• **BRIEF**
Set down exactly the lines in the records below that run from the line with "request with a 401 error." to the line with "a JSON response.", inclusive, and nothing more.

(Dataset entries)
***
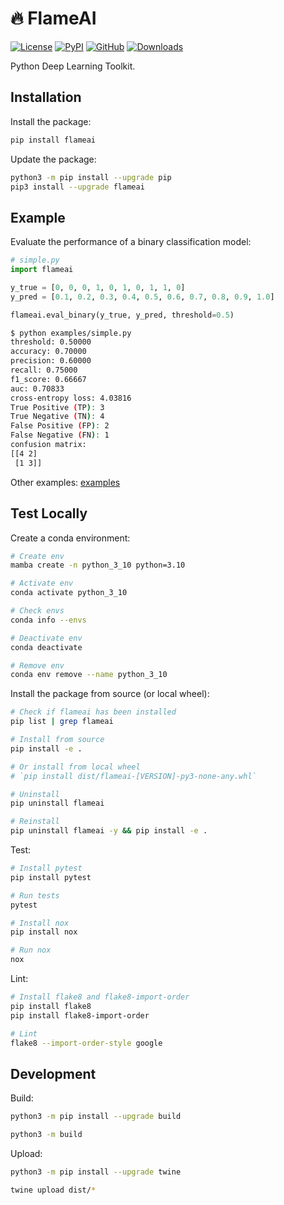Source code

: # 🔥 FlameAI

[![License](https://img.shields.io/github/license/luochang212/flameai)](https://github.com/luochang212/flameai)
[![PyPI](https://img.shields.io/pypi/v/flameai.svg?logo=python)](https://pypi.python.org/pypi/flameai)
[![GitHub](https://img.shields.io/github/v/release/luochang212/flameai?logo=github&sort=semver)](https://github.com/luochang212/flameai)
[![Downloads](https://static.pepy.tech/personalized-badge/flameai?period=total&units=international_system&left_color=grey&right_color=green&left_text=Downloads)](https://pepy.tech/project/flameai)

Python Deep Learning Toolkit.

## Installation

Install the package: 

```bash
pip install flameai
```

Update the package:

```bash
python3 -m pip install --upgrade pip
pip3 install --upgrade flameai
```

## Example

Evaluate the performance of a binary classification model:

```python
# simple.py
import flameai

y_true = [0, 0, 0, 1, 0, 1, 0, 1, 1, 0]
y_pred = [0.1, 0.2, 0.3, 0.4, 0.5, 0.6, 0.7, 0.8, 0.9, 1.0]

flameai.eval_binary(y_true, y_pred, threshold=0.5)
```

```bash
$ python examples/simple.py
threshold: 0.50000
accuracy: 0.70000
precision: 0.60000
recall: 0.75000
f1_score: 0.66667
auc: 0.70833
cross-entropy loss: 4.03816
True Positive (TP): 3
True Negative (TN): 4
False Positive (FP): 2
False Negative (FN): 1
confusion matrix:
[[4 2]
 [1 3]]
```

Other examples: [examples](/examples/)

## Test Locally

Create a conda environment:

```bash
# Create env
mamba create -n python_3_10 python=3.10

# Activate env
conda activate python_3_10

# Check envs
conda info --envs

# Deactivate env
conda deactivate

# Remove env
conda env remove --name python_3_10
```

Install the package from source (or local wheel):

```bash
# Check if flameai has been installed
pip list | grep flameai

# Install from source
pip install -e .

# Or install from local wheel
# `pip install dist/flameai-[VERSION]-py3-none-any.whl`

# Uninstall
pip uninstall flameai

# Reinstall
pip uninstall flameai -y && pip install -e .
```

Test:

```bash
# Install pytest
pip install pytest

# Run tests
pytest

# Install nox
pip install nox

# Run nox
nox
```

Lint:

```bash
# Install flake8 and flake8-import-order
pip install flake8
pip install flake8-import-order

# Lint
flake8 --import-order-style google
```

## Development

Build:

```bash
python3 -m pip install --upgrade build

python3 -m build
```

Upload:

```bash
python3 -m pip install --upgrade twine

twine upload dist/*
```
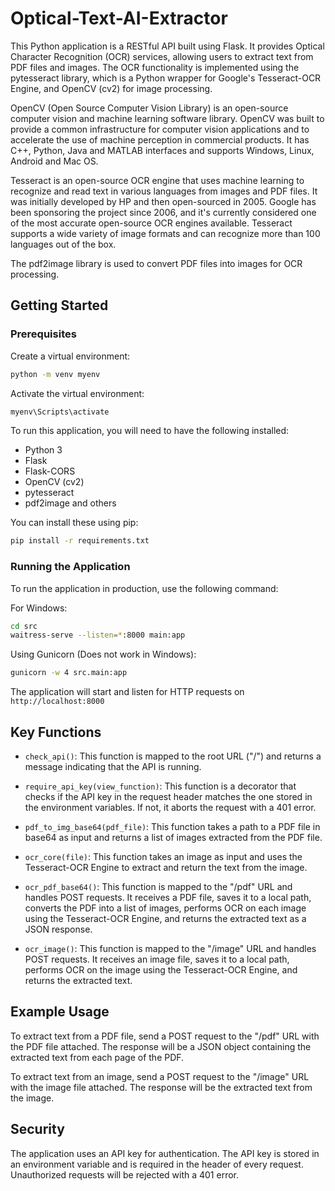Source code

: # Optical-Text-AI-Extractor

This Python application is a RESTful API built using Flask. It provides Optical Character Recognition (OCR) services, allowing users to extract text from PDF files and images. The OCR functionality is implemented using the pytesseract library, which is a Python wrapper for Google's Tesseract-OCR Engine, and OpenCV (cv2) for image processing.

OpenCV (Open Source Computer Vision Library) is an open-source computer vision and machine learning software library. OpenCV was built to provide a common infrastructure for computer vision applications and to accelerate the use of machine perception in commercial products. It has C++, Python, Java and MATLAB interfaces and supports Windows, Linux, Android and Mac OS.

Tesseract is an open-source OCR engine that uses machine learning to recognize and read text in various languages from images and PDF files. It was initially developed by HP and then open-sourced in 2005. Google has been sponsoring the project since 2006, and it's currently considered one of the most accurate open-source OCR engines available. Tesseract supports a wide variety of image formats and can recognize more than 100 languages out of the box.

The pdf2image library is used to convert PDF files into images for OCR processing.

## Getting Started

### Prerequisites

Create a virtual environment:

```bash
python -m venv myenv
```

Activate the virtual environment:

```bash
myenv\Scripts\activate
```

To run this application, you will need to have the following installed:

- Python 3
- Flask
- Flask-CORS
- OpenCV (cv2)
- pytesseract
- pdf2image
and others

You can install these using pip:

```bash
pip install -r requirements.txt
```

### Running the Application

To run the application in production, use the following command:

For Windows:
```bash
cd src
waitress-serve --listen=*:8000 main:app
```

Using Gunicorn (Does not work in Windows):

```bash
gunicorn -w 4 src.main:app
```

The application will start and listen for HTTP requests on ```http://localhost:8000```

## Key Functions

- `check_api()`: This function is mapped to the root URL ("/") and returns a message indicating that the API is running.

- `require_api_key(view_function)`: This function is a decorator that checks if the API key in the request header matches the one stored in the environment variables. If not, it aborts the request with a 401 error.

- `pdf_to_img_base64(pdf_file)`: This function takes a path to a PDF file in base64 as input and returns a list of images extracted from the PDF file.

- `ocr_core(file)`: This function takes an image as input and uses the Tesseract-OCR Engine to extract and return the text from the image.

- `ocr_pdf_base64()`: This function is mapped to the "/pdf" URL and handles POST requests. It receives a PDF file, saves it to a local path, converts the PDF into a list of images, performs OCR on each image using the Tesseract-OCR Engine, and returns the extracted text as a JSON response.

- `ocr_image()`: This function is mapped to the "/image" URL and handles POST requests. It receives an image file, saves it to a local path, performs OCR on the image using the Tesseract-OCR Engine, and returns the extracted text.

## Example Usage

To extract text from a PDF file, send a POST request to the "/pdf" URL with the PDF file attached. The response will be a JSON object containing the extracted text from each page of the PDF.

To extract text from an image, send a POST request to the "/image" URL with the image file attached. The response will be the extracted text from the image.

## Security

The application uses an API key for authentication. The API key is stored in an environment variable and is required in the header of every request. Unauthorized requests will be rejected with a 401 error.
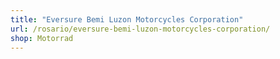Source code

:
 ```yaml
---
title: "Eversure Bemi Luzon Motorcycles Corporation"
url: /rosario/eversure-bemi-luzon-motorcycles-corporation/
shop: Motorrad
---
```


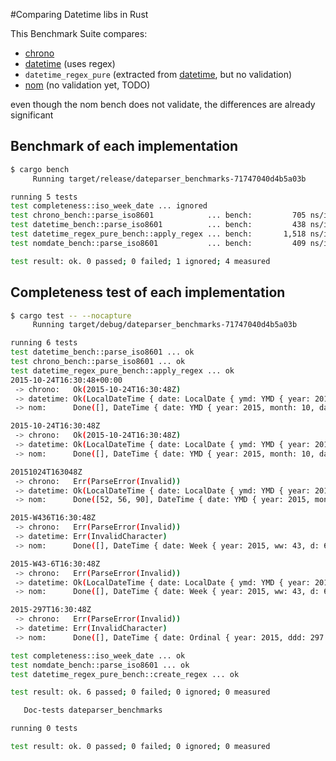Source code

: #Comparing Datetime libs in Rust

 This Benchmark Suite compares:
 
 * [chrono](https://crates.io/crates/chrono)
 * [datetime](https://crates.io/crates/datetime) (uses regex)
 * `datetime_regex_pure` (extracted from [datetime](https://crates.io/crates/datetime), but no validation)
 * [nom](https://fnordig.de/2015/07/16/omnomnom-parsing-iso8601-dates-using-nom/) (no validation yet, TODO)

even though the nom bench does not validate, the differences are already significant

## Benchmark of each implementation

```bash
$ cargo bench
     Running target/release/dateparser_benchmarks-71747040d4b5a03b

running 5 tests
test completeness::iso_week_date ... ignored
test chrono_bench::parse_iso8601            ... bench:         705 ns/iter (+/- 11)
test datetime_bench::parse_iso8601          ... bench:         438 ns/iter (+/- 221)
test datetime_regex_pure_bench::apply_regex ... bench:       1,518 ns/iter (+/- 384)
test nomdate_bench::parse_iso8601           ... bench:         409 ns/iter (+/- 30)

test result: ok. 0 passed; 0 failed; 1 ignored; 4 measured
```

## Completeness test of each implementation

```bash
$ cargo test -- --nocapture
     Running target/debug/dateparser_benchmarks-71747040d4b5a03b

running 6 tests
test datetime_bench::parse_iso8601 ... ok
test chrono_bench::parse_iso8601 ... ok
test datetime_regex_pure_bench::apply_regex ... ok
2015-10-24T16:30:48+00:00
 -> chrono:   Ok(2015-10-24T16:30:48Z)
 -> datetime: Ok(LocalDateTime { date: LocalDate { ymd: YMD { year: 2015, month: October, day: 24 }, yearday: 297, weekday: Saturday }, time: LocalTime { hour: 16, minute: 30, second: 48, millisecond: 0 } })
 -> nom:      Done([], DateTime { date: YMD { year: 2015, month: 10, day: 24 }, time: Time { hour: 16, minute: 30, second: 48, tz_offset: 0 } })

2015-10-24T16:30:48Z
 -> chrono:   Ok(2015-10-24T16:30:48Z)
 -> datetime: Ok(LocalDateTime { date: LocalDate { ymd: YMD { year: 2015, month: October, day: 24 }, yearday: 297, weekday: Saturday }, time: LocalTime { hour: 16, minute: 30, second: 48, millisecond: 0 } })
 -> nom:      Done([], DateTime { date: YMD { year: 2015, month: 10, day: 24 }, time: Time { hour: 16, minute: 30, second: 48, tz_offset: 0 } })

20151024T163048Z
 -> chrono:   Err(ParseError(Invalid))
 -> datetime: Ok(LocalDateTime { date: LocalDate { ymd: YMD { year: 2015, month: October, day: 24 }, yearday: 297, weekday: Saturday }, time: LocalTime { hour: 16, minute: 30, second: 48, millisecond: 0 } })
 -> nom:      Done([52, 56, 90], DateTime { date: YMD { year: 2015, month: 10, day: 24 }, time: Time { hour: 16, minute: 30, second: 0, tz_offset: 0 } })

2015-W436T16:30:48Z
 -> chrono:   Err(ParseError(Invalid))
 -> datetime: Err(InvalidCharacter)
 -> nom:      Done([], DateTime { date: Week { year: 2015, ww: 43, d: 6 }, time: Time { hour: 16, minute: 30, second: 48, tz_offset: 0 } })

2015-W43-6T16:30:48Z
 -> chrono:   Err(ParseError(Invalid))
 -> datetime: Ok(LocalDateTime { date: LocalDate { ymd: YMD { year: 2015, month: October, day: 24 }, yearday: 297, weekday: Saturday }, time: LocalTime { hour: 16, minute: 30, second: 48, millisecond: 0 } })
 -> nom:      Done([], DateTime { date: Week { year: 2015, ww: 43, d: 6 }, time: Time { hour: 16, minute: 30, second: 48, tz_offset: 0 } })

2015-297T16:30:48Z
 -> chrono:   Err(ParseError(Invalid))
 -> datetime: Err(InvalidCharacter)
 -> nom:      Done([], DateTime { date: Ordinal { year: 2015, ddd: 297 }, time: Time { hour: 16, minute: 30, second: 48, tz_offset: 0 } })

test completeness::iso_week_date ... ok
test nomdate_bench::parse_iso8601 ... ok
test datetime_regex_pure_bench::create_regex ... ok

test result: ok. 6 passed; 0 failed; 0 ignored; 0 measured

   Doc-tests dateparser_benchmarks

running 0 tests

test result: ok. 0 passed; 0 failed; 0 ignored; 0 measured
```


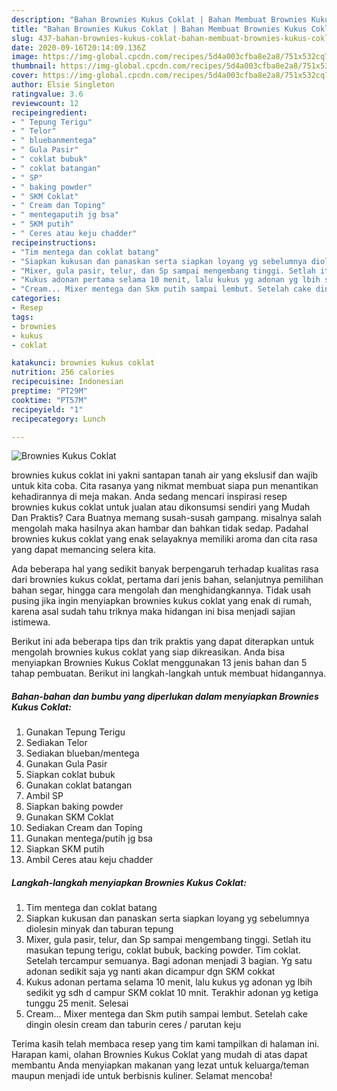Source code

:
 ```yaml
---
description: "Bahan Brownies Kukus Coklat | Bahan Membuat Brownies Kukus Coklat Yang Enak Dan Lezat"
title: "Bahan Brownies Kukus Coklat | Bahan Membuat Brownies Kukus Coklat Yang Enak Dan Lezat"
slug: 437-bahan-brownies-kukus-coklat-bahan-membuat-brownies-kukus-coklat-yang-enak-dan-lezat
date: 2020-09-16T20:14:09.136Z
image: https://img-global.cpcdn.com/recipes/5d4a003cfba8e2a8/751x532cq70/brownies-kukus-coklat-foto-resep-utama.jpg
thumbnail: https://img-global.cpcdn.com/recipes/5d4a003cfba8e2a8/751x532cq70/brownies-kukus-coklat-foto-resep-utama.jpg
cover: https://img-global.cpcdn.com/recipes/5d4a003cfba8e2a8/751x532cq70/brownies-kukus-coklat-foto-resep-utama.jpg
author: Elsie Singleton
ratingvalue: 3.6
reviewcount: 12
recipeingredient:
- " Tepung Terigu"
- " Telor"
- " bluebanmentega"
- " Gula Pasir"
- " coklat bubuk"
- " coklat batangan"
- " SP"
- " baking powder"
- " SKM Coklat"
- " Cream dan Toping"
- " mentegaputih jg bsa"
- " SKM putih"
- " Ceres atau keju chadder"
recipeinstructions:
- "Tim mentega dan coklat batang"
- "Siapkan kukusan dan panaskan serta siapkan loyang yg sebelumnya diolesin minyak dan taburan tepung"
- "Mixer, gula pasir, telur, dan Sp sampai mengembang tinggi. Setlah itu masukan tepung terigu, coklat bubuk, backing powder. Tim coklat. Setelah tercampur semuanya. Bagi adonan menjadi 3 bagian. Yg satu adonan sedikit saja yg nanti akan dicampur dgn SKM cokkat"
- "Kukus adonan pertama selama 10 menit, lalu kukus yg adonan yg lbih sedikit yg sdh d campur SKM coklat 10 mnit. Terakhir adonan yg ketiga tunggu 25 menit. Selesai"
- "Cream... Mixer mentega dan Skm putih sampai lembut. Setelah cake dingin olesin cream dan taburin ceres / parutan keju"
categories:
- Resep
tags:
- brownies
- kukus
- coklat

katakunci: brownies kukus coklat 
nutrition: 256 calories
recipecuisine: Indonesian
preptime: "PT29M"
cooktime: "PT57M"
recipeyield: "1"
recipecategory: Lunch

---
```



![Brownies Kukus Coklat](https://img-global.cpcdn.com/recipes/5d4a003cfba8e2a8/751x532cq70/brownies-kukus-coklat-foto-resep-utama.jpg)


brownies kukus coklat ini yakni santapan tanah air yang ekslusif dan wajib untuk kita coba. Cita rasanya yang nikmat membuat siapa pun menantikan kehadirannya di meja makan.
Anda sedang mencari inspirasi resep brownies kukus coklat untuk jualan atau dikonsumsi sendiri yang Mudah Dan Praktis? Cara Buatnya memang susah-susah gampang. misalnya salah mengolah maka hasilnya akan hambar dan bahkan tidak sedap. Padahal brownies kukus coklat yang enak selayaknya memiliki aroma dan cita rasa yang dapat memancing selera kita.

Ada beberapa hal yang sedikit banyak berpengaruh terhadap kualitas rasa dari brownies kukus coklat, pertama dari jenis bahan, selanjutnya pemilihan bahan segar, hingga cara mengolah dan menghidangkannya. Tidak usah pusing jika ingin menyiapkan brownies kukus coklat yang enak di rumah, karena asal sudah tahu triknya maka hidangan ini bisa menjadi sajian istimewa.




Berikut ini ada beberapa tips dan trik praktis yang dapat diterapkan untuk mengolah brownies kukus coklat yang siap dikreasikan. Anda bisa menyiapkan Brownies Kukus Coklat menggunakan 13 jenis bahan dan 5 tahap pembuatan. Berikut ini langkah-langkah untuk membuat hidangannya.

<!--inarticleads1-->

##### Bahan-bahan dan bumbu yang diperlukan dalam menyiapkan Brownies Kukus Coklat:

1. Gunakan  Tepung Terigu
1. Sediakan  Telor
1. Sediakan  blueban/mentega
1. Gunakan  Gula Pasir
1. Siapkan  coklat bubuk
1. Gunakan  coklat batangan
1. Ambil  SP
1. Siapkan  baking powder
1. Gunakan  SKM Coklat
1. Sediakan  Cream dan Toping
1. Gunakan  mentega/putih jg bsa
1. Siapkan  SKM putih
1. Ambil  Ceres atau keju chadder




<!--inarticleads2-->

##### Langkah-langkah menyiapkan Brownies Kukus Coklat:

1. Tim mentega dan coklat batang
1. Siapkan kukusan dan panaskan serta siapkan loyang yg sebelumnya diolesin minyak dan taburan tepung
1. Mixer, gula pasir, telur, dan Sp sampai mengembang tinggi. Setlah itu masukan tepung terigu, coklat bubuk, backing powder. Tim coklat. Setelah tercampur semuanya. Bagi adonan menjadi 3 bagian. Yg satu adonan sedikit saja yg nanti akan dicampur dgn SKM cokkat
1. Kukus adonan pertama selama 10 menit, lalu kukus yg adonan yg lbih sedikit yg sdh d campur SKM coklat 10 mnit. Terakhir adonan yg ketiga tunggu 25 menit. Selesai
1. Cream... Mixer mentega dan Skm putih sampai lembut. Setelah cake dingin olesin cream dan taburin ceres / parutan keju




Terima kasih telah membaca resep yang tim kami tampilkan di halaman ini. Harapan kami, olahan Brownies Kukus Coklat yang mudah di atas dapat membantu Anda menyiapkan makanan yang lezat untuk keluarga/teman maupun menjadi ide untuk berbisnis kuliner. Selamat mencoba!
***
• **RESPONSE TO THIS TASK**
- `require_api_key(view_function)`: This function is a decorator that checks if the API key in the request header matches the one stored in the environment variables. If not, it aborts the request with a 401 error.

- `pdf_to_img_base64(pdf_file)`: This function takes a path to a PDF file in base64 as input and returns a list of images extracted from the PDF file.

- `ocr_core(file)`: This function takes an image as input and uses the Tesseract-OCR Engine to extract and return the text from the image.

- `ocr_pdf_base64()`: This function is mapped to the "/pdf" URL and handles POST requests. It receives a PDF file, saves it to a local path, converts the PDF into a list of images, performs OCR on each image using the Tesseract-OCR Engine, and returns the extracted text as a JSON response.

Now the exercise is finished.